Yöneltilen bir eleştiri karşısında hemen her çevreden, topluluktan, örgütten sık sık “eleştiri yıkıcı olmamalıdır”  denilir. Kişinin veya bir toplumsal grubun moral değerlerinin bozulmaması anlamında söyleniyorsa, bu belli ölçüye kadar kabul edilebilir. Ancak eleştiri zaten hatalı, zaaflı olan anlayış ve davranışları geriletme, yerine yeni ve doğru olanı koymaksa, doğallıkla zaaflı durum ve duruşlara karşı yıkıcı olmalıdır. Aksi düşünülemez. Eleştiri yanlış ve zaaflı olanı yıkma yok etme temelinde bir eylemdir. Üslubun ve araçların ‘sert’ olması da önemli değildir.

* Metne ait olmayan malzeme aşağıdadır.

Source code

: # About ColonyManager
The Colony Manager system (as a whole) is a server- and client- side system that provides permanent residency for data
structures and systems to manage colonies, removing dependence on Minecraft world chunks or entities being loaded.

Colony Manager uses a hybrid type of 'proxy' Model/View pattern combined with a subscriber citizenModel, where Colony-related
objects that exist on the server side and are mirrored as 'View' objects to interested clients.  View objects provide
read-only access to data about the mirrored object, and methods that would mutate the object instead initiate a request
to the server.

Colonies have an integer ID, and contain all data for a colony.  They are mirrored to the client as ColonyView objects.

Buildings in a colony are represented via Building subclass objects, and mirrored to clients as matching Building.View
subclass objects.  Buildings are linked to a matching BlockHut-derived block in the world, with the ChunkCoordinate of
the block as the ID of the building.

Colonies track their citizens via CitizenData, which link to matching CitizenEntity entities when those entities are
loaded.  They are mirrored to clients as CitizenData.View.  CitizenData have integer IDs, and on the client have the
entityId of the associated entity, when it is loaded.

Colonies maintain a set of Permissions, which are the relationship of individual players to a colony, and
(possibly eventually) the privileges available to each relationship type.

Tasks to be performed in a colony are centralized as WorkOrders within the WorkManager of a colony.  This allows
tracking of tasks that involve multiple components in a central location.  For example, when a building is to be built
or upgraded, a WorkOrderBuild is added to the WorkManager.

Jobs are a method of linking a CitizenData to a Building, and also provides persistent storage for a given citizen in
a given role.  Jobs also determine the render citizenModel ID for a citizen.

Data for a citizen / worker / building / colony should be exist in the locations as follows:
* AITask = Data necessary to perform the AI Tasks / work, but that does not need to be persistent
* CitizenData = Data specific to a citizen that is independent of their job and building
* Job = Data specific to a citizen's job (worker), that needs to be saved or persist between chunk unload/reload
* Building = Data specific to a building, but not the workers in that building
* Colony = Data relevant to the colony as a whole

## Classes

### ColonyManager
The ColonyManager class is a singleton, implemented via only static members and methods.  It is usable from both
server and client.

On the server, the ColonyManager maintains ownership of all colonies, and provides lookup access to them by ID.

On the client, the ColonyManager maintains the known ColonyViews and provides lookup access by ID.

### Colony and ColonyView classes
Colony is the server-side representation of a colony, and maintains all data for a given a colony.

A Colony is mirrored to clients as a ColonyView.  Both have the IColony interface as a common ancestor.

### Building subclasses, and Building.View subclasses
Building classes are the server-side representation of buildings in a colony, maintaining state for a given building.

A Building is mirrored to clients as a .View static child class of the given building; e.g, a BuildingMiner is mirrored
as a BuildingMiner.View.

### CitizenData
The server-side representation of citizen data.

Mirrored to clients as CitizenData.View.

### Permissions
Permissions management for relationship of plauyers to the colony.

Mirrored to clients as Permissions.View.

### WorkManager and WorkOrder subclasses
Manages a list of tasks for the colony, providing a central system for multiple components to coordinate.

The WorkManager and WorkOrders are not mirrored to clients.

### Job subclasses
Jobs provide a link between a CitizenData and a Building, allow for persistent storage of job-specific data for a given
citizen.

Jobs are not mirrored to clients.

Eleştiri dostane ve samimi içerikte yapılır zaten. Konunun sert dillendirilmesi bu samimiyeti ortadan kaldıramaz. Bu da eleştiri konusunun yani hataların-yanlışların önemine göre değişebilir. Olumlu tepkinin geri dönmesi ve kişilikte kırılma, geri kaçmanın olmaması için üsluba dikkat edilir, anlayış ve davranış ise yıkılıp değiştirilmek üzere ele alınır. Bu yanlış tarifleme ve yönlendirmeye dikkat çekiyoruz. Yani eleştiride yönelim yanlış olanadır, esasta yanlış anlayış ve eylemedir. Kişiyi veya bir kurumu ezme, tahrip etme eleştiri dışı bir şeydir.

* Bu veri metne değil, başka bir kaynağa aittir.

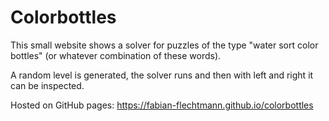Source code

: # Colorbottles

This small website shows a solver for puzzles of the type "water sort color bottles" (or whatever combination of these words).

A random level is generated, the solver runs and then with left and right it can be inspected.

Hosted on GitHub pages: https://fabian-flechtmann.github.io/colorbottles
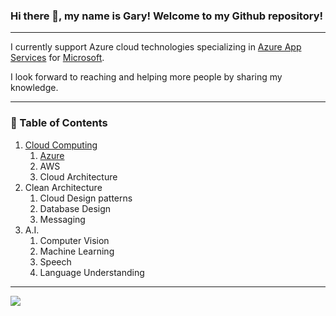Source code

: ### Hi there 👋, my name is Gary! Welcome to my Github repository!
---

I currently support Azure cloud technologies specializing in [Azure App Services](https://azure.microsoft.com/en-us/services/app-service/#overview) for [Microsoft](https://www.microsoft.com/en-us/).

I look forward to reaching and helping more people by sharing my knowledge.
<!--
<br/>
<br/>
<a href="https://azure.microsoft.com/en-us/">
  <img align="center" src="https://cdn.worldvectorlogo.com/logos/azure-1.svg" alt="Azure logo" width="50" height="50" />
</a>
&nbsp;
<a href="https://aws.amazon.com/">
  <img align="center" src="https://cdn.worldvectorlogo.com/logos/aws-2.svg" alt="Azure logo" width="50" height="50" />
</a>
&nbsp;
<a href="https://nodejs.org/en/">
  <img align="center" src="https://cdn.worldvectorlogo.com/logos/nodejs-1.svg" alt="Azure logo" width="50" height="50" />
</a>
&nbsp;
<a href="https://www.javascript.com/">
  <img align="center" src="https://cdn.worldvectorlogo.com/logos/logo-javascript.svg" alt="Azure logo" width="50" height="50" />
</a>
&nbsp;
<a href="https://dotnet.microsoft.com/">
  <img align="center" src="https://cdn.worldvectorlogo.com/logos/dot-net-core-7.svg" width="50" height="50" />
</a>
&nbsp;
<a href="https://code.visualstudio.com/">
  <img align="center" src="https://cdn.worldvectorlogo.com/logos/visual-studio-code-1.svg" width="50" height="50" />
</a>
&nbsp;
<a href="https://www.npmjs.com/">
  <img align="center" src="https://cdn.worldvectorlogo.com/logos/npm.svg" width="50" height="50" />
</a>
&nbsp;
<a href="https://www.mysql.com/">
  <img align="center" src="https://cdn.worldvectorlogo.com/logos/mysql-2.svg" width="50" height="50" />
</a>
&nbsp;
<a href="https://www.mongodb.com/">
  <img align="center" src="https://cdn.worldvectorlogo.com/logos/mongodb-icon-1.svg" width="50" height="50" />
</a>
&nbsp;
-->

---
<!--
### 📺 Videos
[![Watch the video](https://i.imgur.com/vKb2F1B.png)](https://youtu.be/vt5fpE0bzSY)

---


### 📘 Articles

- [Troubleshooting App Service with Private Endpoint](www.google.com)
- [Deployment Best Practices](www.google.com)
- [Designing a Mixed Reality Solution](www.google.com)
- [How to troubleshoot your App Service Keyvault Reference error](www.google.com)

---
-->

### 📑 Table of Contents
1. [Cloud Computing](https://github.com/grobinson4/cloud-computing#cloud-computing)
   1. [Azure](https://github.com/grobinson4/cloud-computing/tree/main/Azure)
   2. AWS
   3. Cloud Architecture
2. Clean Architecture
   1. Cloud Design patterns
   2. Database Design
   3. Messaging 
3. A.I.
   1. Computer Vision
   2. Machine Learning
   3. Speech 
   4. Language Understanding

---

<a href="https://github.com/grobinson4/github-readme-stats">
  <img align="center" src="https://github-readme-stats.vercel.app/api/top-langs/?username=grobinson4" />
</a>





<!--
**grobinson4/grobinson4** is a ✨ _special_ ✨ repository because its `README.md` (this file) appears on your GitHub profile.

Here are some ideas to get you started:

- 🔭 I’m currently working on ...
- 🌱 I’m currently learning ...
- 👯 I’m looking to collaborate on ...
- 🤔 I’m looking for help with ...
- 💬 Ask me about ...
- 📫 How to reach me: ...
- 😄 Pronouns: ...
- ⚡ Fun fact: ...
-->
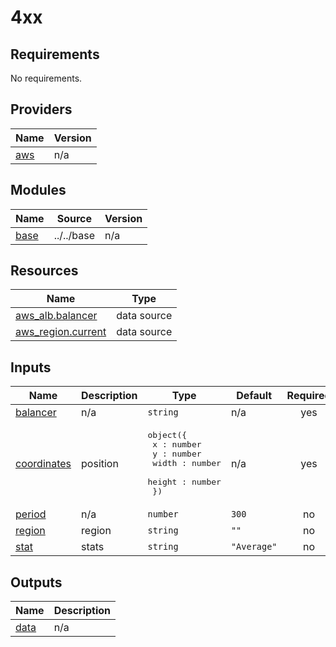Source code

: # 4xx

<!-- BEGINNING OF PRE-COMMIT-TERRAFORM DOCS HOOK -->
## Requirements

No requirements.

## Providers

| Name | Version |
|------|---------|
| <a name="provider_aws"></a> [aws](#provider\_aws) | n/a |

## Modules

| Name | Source | Version |
|------|--------|---------|
| <a name="module_base"></a> [base](#module\_base) | ../../base | n/a |

## Resources

| Name | Type |
|------|------|
| [aws_alb.balancer](https://registry.terraform.io/providers/hashicorp/aws/latest/docs/data-sources/alb) | data source |
| [aws_region.current](https://registry.terraform.io/providers/hashicorp/aws/latest/docs/data-sources/region) | data source |

## Inputs

| Name | Description | Type | Default | Required |
|------|-------------|------|---------|:--------:|
| <a name="input_balancer"></a> [balancer](#input\_balancer) | n/a | `string` | n/a | yes |
| <a name="input_coordinates"></a> [coordinates](#input\_coordinates) | position | <pre>object({<br>    x : number<br>    y : number<br>    width : number<br>    height : number<br>  })</pre> | n/a | yes |
| <a name="input_period"></a> [period](#input\_period) | n/a | `number` | `300` | no |
| <a name="input_region"></a> [region](#input\_region) | region | `string` | `""` | no |
| <a name="input_stat"></a> [stat](#input\_stat) | stats | `string` | `"Average"` | no |

## Outputs

| Name | Description |
|------|-------------|
| <a name="output_data"></a> [data](#output\_data) | n/a |
<!-- END OF PRE-COMMIT-TERRAFORM DOCS HOOK -->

İçinde yer aldığımız siyasal örgütlenmeye ve dolayısıyla kendimize yönelttiğimiz eleştirilerde de amaç yanlış olanı, yanlış ve hatalı yapılanı önce kabul etmek ve ettirmek, oradan bir sonuca varmaktır. Eksik ve hatalar, yanlışlar bir kez kabul edilirse, elbette onun yarattığı tahribatlar değerlendirilir ve varsa tek tek bireylerin veya grupların suçları onlar da bir yaptırıma tabi tutulur. Ya da en azından bu hatalar toplum vicdanında mahkum edilir.

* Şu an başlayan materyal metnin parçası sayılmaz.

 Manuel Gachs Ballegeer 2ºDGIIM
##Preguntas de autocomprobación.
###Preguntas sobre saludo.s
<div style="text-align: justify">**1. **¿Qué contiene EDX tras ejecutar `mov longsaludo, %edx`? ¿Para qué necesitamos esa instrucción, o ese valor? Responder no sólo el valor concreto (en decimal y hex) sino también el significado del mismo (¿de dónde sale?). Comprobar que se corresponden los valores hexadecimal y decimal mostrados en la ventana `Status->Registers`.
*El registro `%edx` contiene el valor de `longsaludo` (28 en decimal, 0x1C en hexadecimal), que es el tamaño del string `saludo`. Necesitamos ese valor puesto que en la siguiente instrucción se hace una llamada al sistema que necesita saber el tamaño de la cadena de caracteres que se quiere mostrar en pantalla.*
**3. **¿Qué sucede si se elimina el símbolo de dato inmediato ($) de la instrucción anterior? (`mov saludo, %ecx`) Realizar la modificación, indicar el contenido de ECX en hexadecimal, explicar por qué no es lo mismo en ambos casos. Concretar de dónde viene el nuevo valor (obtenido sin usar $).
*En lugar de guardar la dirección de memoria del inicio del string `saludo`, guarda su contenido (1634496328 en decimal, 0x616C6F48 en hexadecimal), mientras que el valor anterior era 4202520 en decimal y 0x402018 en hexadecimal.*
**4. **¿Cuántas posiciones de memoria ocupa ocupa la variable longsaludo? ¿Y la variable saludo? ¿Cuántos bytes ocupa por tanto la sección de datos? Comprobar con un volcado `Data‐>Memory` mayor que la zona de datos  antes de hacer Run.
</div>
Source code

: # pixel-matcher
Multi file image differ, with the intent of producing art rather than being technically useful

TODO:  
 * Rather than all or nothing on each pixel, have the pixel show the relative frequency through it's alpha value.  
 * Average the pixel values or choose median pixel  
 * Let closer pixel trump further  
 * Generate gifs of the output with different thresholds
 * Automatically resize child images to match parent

Bu sitede yazanlar olarak bizlerin de yaptığımız ve yapmak istediğimiz bu olmuştur. Amaç ortak yaşanmış bir geçmişin tüm yanlarıyla masaya yatırılması, bu geçmişin içinde yer almış bireylerin hata, eksiklik, zaaf ve işlediği suç kapsamındaki olayları deşifre etmektir. Bu tartışmanın sonucunda birey ya da grup işlediği suçlardan, yaptığı hata ve eksikliklerden dolayı toplum önünde hesap verebilir ve sorumluluklarını kabul ederse kararı toplumun vicdanına bırakmaktır. Zaten yapılan da bu olmuştur.

Yaşadığımız dört yılı aşkın tartışmadan ortaya çıkardığımız şey, bir tarafın eksik ve hatalarını kabul ederek, bu eksik ve hataların üstüne giderek kendini dönüştürmüş olması, bir tarafın ise, eleştiriyi, uydurma karşı eleştirilerle geçiştirmeye çalışması, işlediği açık sabit suçların üstünü örtmek için yalan ve yanlış ithamlarla gerçeği dile getiren  tarafı susturma metodu izlemiş olmasıdır.

Bu tartışmayı dışardan izleyenlerin tutumu ise, el altından bizleri destekler gözükürken, toplum önünde sağır ve dilsizi oynamak,  bana dokunmayan yılan bin yaşasın mantığı ile geçiştirmek olmuştur. Çünkü biliyoruz ki, bizim kendi içinde yer aldığımız yapıya ve bu yapının başına çöreklenmiş olan zihniyete yönelttiğimiz eleştiri konuları ve bizim içimizde yaşanan olaylar, işlenen suçlar söz konusu diğer devrimci yapılarda da aynıdır. Bundan dolayı bugün bu yapıların başında yer almaya devam edenlerin susması doğaldır.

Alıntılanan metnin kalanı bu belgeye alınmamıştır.